MLIR

Multi-Level IR Compiler Framework

-lower-quant-ops 

Lower quant.dcast and quant.qcast ops

Lower quantization (quant.qcast) and dequantization (quant.dcast) ops into other core dialects.

The lowering process generates storage type casts in the form of quant.scast ops to act as an interface between the original quantized types of operands and results and their corresponding storage types used in the generated arithmetic computations.

-normalize-quant-types 

Normalize generic quantized types to specific quantized types

This pass converts generic quantized types in the quant dialect to more specific types when possible.

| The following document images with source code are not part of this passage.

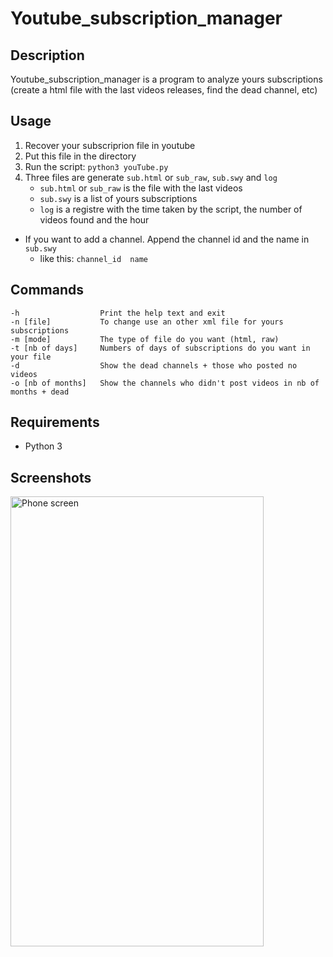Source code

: # Youtube_subscription_manager

## Description
Youtube_subscription_manager is a program to analyze yours subscriptions (create a html file with the last videos releases, find the dead channel, etc)

## Usage
1. Recover your subscriprion file in youtube
2. Put this file in the directory
3. Run the script:
``` python3 youTube.py ```
4. Three files are generate `sub.html` or `sub_raw`, `sub.swy` and `log`
    - `sub.html` or `sub_raw` is the file with the last videos
    - `sub.swy` is a list of yours subscriptions
    - `log` is a registre with the time taken by the script, the number of videos found and the hour
- If you want to add a channel. Append the channel id and the name in ` sub.swy`
    - like this: ```channel_id	name ```

## Commands
```	
-h			        Print the help text and exit
-n [file]           To change use an other xml file for yours subscriptions
-m [mode] 		    The type of file do you want (html, raw)
-t [nb of days]	    Numbers of days of subscriptions do you want in your file
-d			        Show the dead channels + those who posted no videos
-o [nb of months]	Show the channels who didn't post videos in nb of months + dead
```

## Requirements
- Python 3


## Screenshots
<p><img src="./screenshot/index.pnj" alt="Phone screen" width=405px height=720px></p>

The following conversions are performed:

  1. Sub-channel to per-axis: If the shape of the scales tensor of sub-channel quantized type has all but one non-one value, it is converted to a per-axis quantized type.

    For example:

    • !quant.uniform<i8:f32:{0:1}, {{2.0}, {3.0}}> -> !quant.uniform<i8:f32:0, {2.0, 3.0}>
    • tensor<?x?x!quant.uniform<i8:f32:{0:1,1:4}, {{2.0}, {3.0}}>> -> tensor<?x?x!quant.uniform<i8:f32:0, {2.0, 3.0}>>
  2. Sub-channel to per-tensor: If a sub-channel quantized type has only one scale or zero-point, it is converted to a per-tensor quantized type.

    For example:

    • !quant.uniform<i8:f32:{}, {{2.0}}> -> !quant.uniform<i8:f32, 2.0>
    • tensor<?x?x!quant.uniform<i8:f32:{0:1, 0:4}, {{2.0}}>> -> tensor<?x?x!quant.uniform<i8:f32, 2.0>>

The rationale for these conversions is that the decompositions / handling of more precise quantized types tends to be more efficient than treating everything as subchannel type.

-strip-func-quant-types 

Strip quantized types from function headers

Identify occurrences of function arguments using a quantized type and replace them with a new value of the corresponding storage (signless integer) type. For each converted argument, a quant.scast op is introduced at the head of the function’s entry block converting the new integer argument into the original quantized value.